Rano Karno Tanggapi Status Tersangka Mantan Kadis LH Asep Kuswanto

Sedang Trending 1 jam yang lalu

Wakil Gubernur DKI Jakarta Rano Karno memberikan respons terkait penetapan mantan Kepala Dinas Lingkungan Hidup DKI Jakarta, Asep Kuswanto, sebagai tersangka kasus longsor maut di TPST Bantargebang pada Selasa (21/4/2026). Peristiwa yang terjadi di lokasi pengolahan sampah tersebut dilaporkan telah merenggut tujuh korban jiwa.

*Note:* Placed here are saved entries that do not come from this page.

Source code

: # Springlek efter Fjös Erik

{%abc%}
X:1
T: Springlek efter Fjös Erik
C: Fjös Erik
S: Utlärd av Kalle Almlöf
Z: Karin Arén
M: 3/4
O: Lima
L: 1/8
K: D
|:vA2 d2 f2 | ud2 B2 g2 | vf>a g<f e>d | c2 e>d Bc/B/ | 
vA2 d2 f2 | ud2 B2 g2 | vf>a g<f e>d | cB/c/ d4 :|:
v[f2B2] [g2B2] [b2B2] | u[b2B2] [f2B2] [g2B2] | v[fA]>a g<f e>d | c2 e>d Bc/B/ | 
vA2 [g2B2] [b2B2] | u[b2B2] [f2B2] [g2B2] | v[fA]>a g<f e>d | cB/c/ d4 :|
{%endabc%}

Sebagaimana dilansir dari Detikcom, Pemerintah Provinsi DKI Jakarta menyatakan akan mengikuti seluruh prosedur hukum yang berlaku terhadap mantan pejabatnya tersebut. Rano Karno menegaskan bahwa langkah ini merupakan bagian dari tanggung jawab hukum yang tidak bisa dihindari dalam tata kelola pemerintahan.

"Kita biarkan saja. Kita patuh akan hukum, segala macam ya. Kalau memang itu menjadi satu konsekuensi, ya dijalankan saja," kata Rano di Balai Kota Jakarta, Selasa (21/4/2026).

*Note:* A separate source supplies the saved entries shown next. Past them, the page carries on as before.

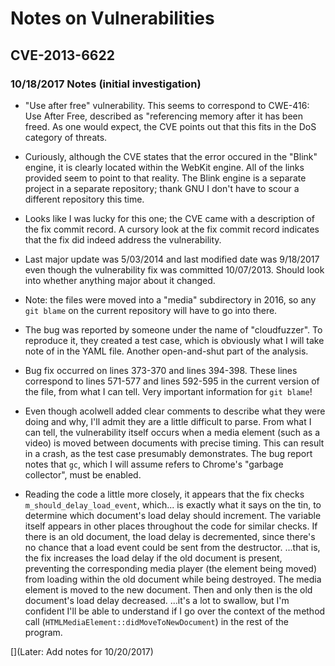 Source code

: Notes on Vulnerabilities
====================================


CVE-2013-6622
------------------------------------

### 10/18/2017 Notes (initial investigation)

 * "Use after free" vulnerability.
   This seems to correspond to CWE-416: Use After Free, described as "referencing memory after it has been freed.
   As one would expect, the CVE points out that this fits in the DoS category of threats.

 * Curiously, although the CVE states that the error occured in the "Blink" engine, it is clearly located within the WebKit engine.
   All of the links provided seem to point to that reality.
   The Blink engine is a separate project in a separate repository; thank GNU I don't have to scour a different repository this time.

 * Looks like I was lucky for this one; the CVE came with a description of the fix commit record.
   A cursory look at the fix commit record indicates that the fix did indeed address the vulnerability.

 * Last major update was 5/03/2014 and last modified date was 9/18/2017 even though the vulnerability fix was committed 10/07/2013.
   Should look into whether anything major about it changed.

 * Note: the files were moved into a "media" subdirectory in 2016, so any `git blame` on the current repository will have to go into there.

 * The bug was reported by someone under the name of "cloudfuzzer".
   To reproduce it, they created a test case, which is obviously what I will take note of in the YAML file.
   Another open-and-shut part of the analysis.

 * Bug fix occurred on lines 373-370 and lines 394-398.
   These lines correspond to lines 571-577 and lines 592-595 in the current version of the file, from what I can tell.
   Very important information for `git blame`!

 * Even though acolwell added clear comments to describe what they were doing and why, I'll admit they are a little difficult to parse.
   From what I can tell, the vulnerability itself occurs when a media element (such as a video) is moved between documents with precise timing.
   This can result in a crash, as the test case presumably demonstrates.
   The bug report notes that `gc`, which I will assume refers to Chrome's "garbage collector", must be enabled.

 * Reading the code a little more closely, it appears that the fix checks `m_should_delay_load_event`, which... is exactly what it says on the tin, to determine which document's load delay should increment.
   The variable itself appears in other places throughout the code for similar checks.
   If there is an old document, the load delay is decremented, since there's no chance that a load event could be sent from the destructor.
   ...that is, the fix increases the load delay if the old document is present, preventing the corresponding media player (the element being moved) from loading within the old document while being destroyed.
   The media element is moved to the new document.
   Then and only then is the old document's load delay decreased.
   ...it's a lot to swallow, but I'm confident I'll be able to understand if I go over the context of the method call (`HTMLMediaElement::didMoveToNewDocument`) in the rest of the program.

[](Later: Add notes for 10/20/2017)
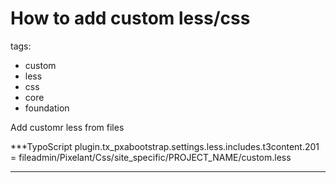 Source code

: # How to add custom less/css

tags:

* custom
* less
* css
* core
* foundation

Add customr less from files

***TypoScript
plugin.tx_pxabootstrap.settings.less.includes.t3content.201 = fileadmin/Pixelant/Css/site_specific/PROJECT_NAME/custom.less
***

Pihak pemerintah daerah juga memastikan adanya bantuan hukum bagi Asep Kuswanto selama proses persidangan berlangsung. Rano menjelaskan bahwa bantuan tersebut merupakan bagian dari hak pegawai sesuai dengan regulasi internal pemerintah provinsi.

"Kalau memang itu, kita tentu akan semaksimal memberikan pendampingan hukum. Itu mekanisme kepemerintahan yang biasa dilakukan," ujarnya.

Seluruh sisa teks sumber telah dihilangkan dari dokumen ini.